## TASK DETAILS
Within the records below, find each line with the word "accessed" and copy it out.

---+---

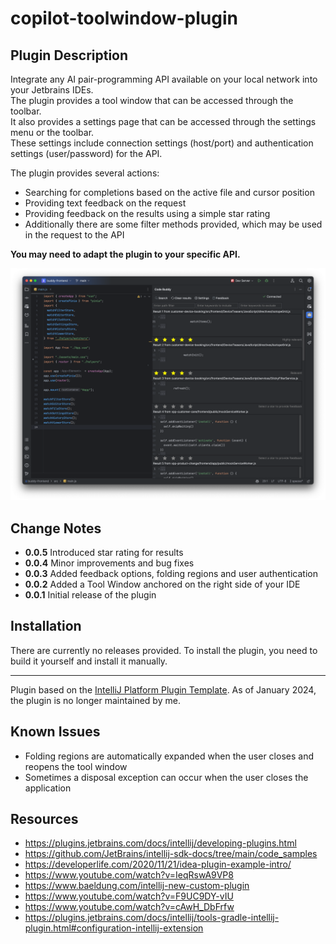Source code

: # copilot-toolwindow-plugin

## Plugin Description

Integrate any AI pair-programming API available on your local network into your Jetbrains IDEs.<br>
The plugin provides a tool window that can be accessed through the toolbar.<br>
It also provides a settings page that can be accessed through the settings menu or the toolbar.<br>
These settings include connection settings (host/port) and authentication settings (user/password) for the API.<br>

The plugin provides several actions:<br>
  * Searching for completions based on the active file and cursor position
  * Providing text feedback on the request
  * Providing feedback on the results using a simple star rating
  * Additionally there are some filter methods provided, which may be used in the request to the API

**You may need to adapt the plugin to your specific API.**

![toolwindow_screenshot](src/main/resources/toolwindow.png)

## Change Notes

<ul>
    <li><b>0.0.5</b> Introduced star rating for results</li>
    <li><b>0.0.4</b> Minor improvements and bug fixes</li>
    <li><b>0.0.3</b> Added feedback options, folding regions and user authentication</li>
    <li><b>0.0.2</b> Added a Tool Window anchored on the right side of your IDE</li>
    <li><b>0.0.1</b> Initial release of the plugin</li>
</ul>

## Installation
  
There are currently no releases provided. To install the plugin, you need to build it yourself and install it manually.

---
Plugin based on the [IntelliJ Platform Plugin Template][template].
As of January 2024, the plugin is no longer maintained by me.

[template]: https://github.com/JetBrains/intellij-platform-plugin-template

## Known Issues

- Folding regions are automatically expanded when the user closes and reopens the tool window
- Sometimes a disposal exception can occur when the user closes the application

## Resources

- https://plugins.jetbrains.com/docs/intellij/developing-plugins.html
- https://github.com/JetBrains/intellij-sdk-docs/tree/main/code_samples
- https://developerlife.com/2020/11/21/idea-plugin-example-intro/
- https://www.youtube.com/watch?v=IeqRswA9VP8
- https://www.baeldung.com/intellij-new-custom-plugin
- https://www.youtube.com/watch?v=F9UC9DY-vIU
- https://www.youtube.com/watch?v=cAwH_DbFrfw
- https://plugins.jetbrains.com/docs/intellij/tools-gradle-intellij-plugin.html#configuration-intellij-extension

---+---

## OUTPUT BELOW
The plugin provides a tool window that can be accessed through the toolbar.<br>
It also provides a settings page that can be accessed through the settings menu or the toolbar.<br>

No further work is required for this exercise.